Materials and Methods:
Densenet-121 architecture was used to differentiate between Antero-posterior (AP) / Postero-anterior (PA) CXR, as AP view may give a false impression of cardiomegaly due to larger heart shadow (3). 44,000 AP and 56,000 PA, pre-annotated CXR from the NIH (National Institutes of Health) database were used to design this first model. Mask R-CNN architecture was used to design a second model, to determine the CTR. 1420 CXR (710 AP and 710 PA) was annotated by radiologists using bounding boxes for heart and lungs.1000 test, 220 validation, and 200 test sets were used, to train the dCNN to segment the heart and lungs. Then, the network predicted a region of interest with bounding coordinates for both heart and chest. These coordinates were used for the determination of the width of the chest and heart and used to calculate the CTR to determine the presence of Cardiomegaly. CTR measurement above 0.50 was considered as cardiomegaly (4).

Results:
The segmentation models performed with the Dice score of 0.91 for the heart and 0.95 for the lungs.
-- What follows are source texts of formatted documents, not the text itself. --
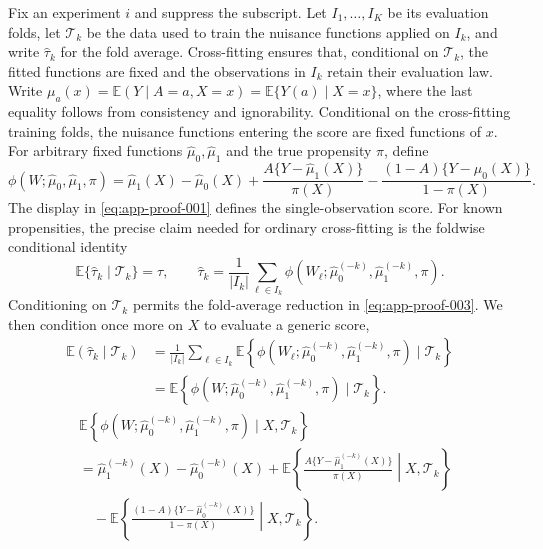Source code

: \documentclass[11pt]{article}
\numberwithin{equation}{section}
\newcommand{\E}{\mathbb E}
\newcommand{\1}{\mathbf 1}
\begin{document}
Fix an experiment \(i\) and suppress the subscript.  Let \(I_1,\ldots,I_K\) be its evaluation folds, let \(\mathcal T_k\) be the data used to train the nuisance functions applied on \(I_k\), and write \(\widehat\tau_k\) for the fold average.  Cross-fitting ensures that, conditional on \(\mathcal T_k\), the fitted functions are fixed and the observations in \(I_k\) retain their evaluation law.  Write \(\mu_a(x)=\E(Y\mid A=a,X=x)=\E\{Y(a)\mid X=x\}\), where the last equality follows from consistency and ignorability.  Conditional on the cross-fitting training folds, the nuisance functions entering the score are fixed functions of \(x\).  For arbitrary fixed functions \(\widehat\mu_0,\widehat\mu_1\) and the true propensity \(\pi\), define
\begin{equation}
\label{eq:app-proof-001}
\phi(W;\widehat\mu_0,\widehat\mu_1,\pi)
  =
  \widehat\mu_1(X)-\widehat\mu_0(X)
  +\frac{A\{Y-\widehat\mu_1(X)\}}{\pi(X)}
  -\frac{(1-A)\{Y-\widehat\mu_0(X)\}}{1-\pi(X)}.
\end{equation}
The display in \eqref{eq:app-proof-001} defines the single-observation score.
For known propensities, the precise claim needed for ordinary cross-fitting is the foldwise conditional identity 
\begin{equation}
\label{eq:app-proof-002}
\E\{\widehat\tau_k\mid\mathcal T_k\}=\tau,
\qquad
\widehat\tau_k
=\frac{1}{|I_k|}\sum_{\ell\in I_k}
\phi(W_\ell;\widehat\mu_0^{(-k)},\widehat\mu_1^{(-k)},\pi).
\end{equation}
Conditioning on \(\mathcal T_k\) permits the fold-average reduction in \eqref{eq:app-proof-003}.  We then condition once more on \(X\) to evaluate a generic score,
\begin{equation}
\label{eq:app-proof-003}
\begin{aligned}
\E(\widehat\tau_k\mid\mathcal T_k)
&=\frac{1}{|I_k|}\sum_{\ell\in I_k}
  \E\!\left\{
  \phi(W_\ell;\widehat\mu_0^{(-k)},\widehat\mu_1^{(-k)},\pi)
  \mid\mathcal T_k
  \right\}\\
&=\E\!\left\{
  \phi(W;\widehat\mu_0^{(-k)},\widehat\mu_1^{(-k)},\pi)
  \mid\mathcal T_k
  \right\}.
\end{aligned}
\end{equation}
\begin{equation}
\label{eq:app-proof-004}
\begin{aligned}
&\E\!\left\{
\phi(W;\widehat\mu_0^{(-k)},\widehat\mu_1^{(-k)},\pi)
\mid X,\mathcal T_k
\right\}\\
&=\widehat\mu_1^{(-k)}(X)-\widehat\mu_0^{(-k)}(X)
+\E\!\left\{\frac{A\{Y-\widehat\mu_1^{(-k)}(X)\}}{\pi(X)}
\middle|X,\mathcal T_k\right\}\\
&\quad-\E\!\left\{\frac{(1-A)\{Y-\widehat\mu_0^{(-k)}(X)\}}{1-\pi(X)}
\middle|X,\mathcal T_k\right\}.
\end{aligned}
\end{equation}
\end{document}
For the final classification into the presence or absence of cardiomegaly, accuracy and precision of 0.86, sensitivity of 0.83, and specificity of 0.88 were obtained for the PA view.

Conclusion:
Automated computing of CTR from CXRs in PA view makes the assessment of cardiomegaly more objective, accurate and faster, improving report turnaround times. The successful distinction between AP and PA CXR reduces any false cardiomegaly reporting from AP view, due to larger heart shadow (4).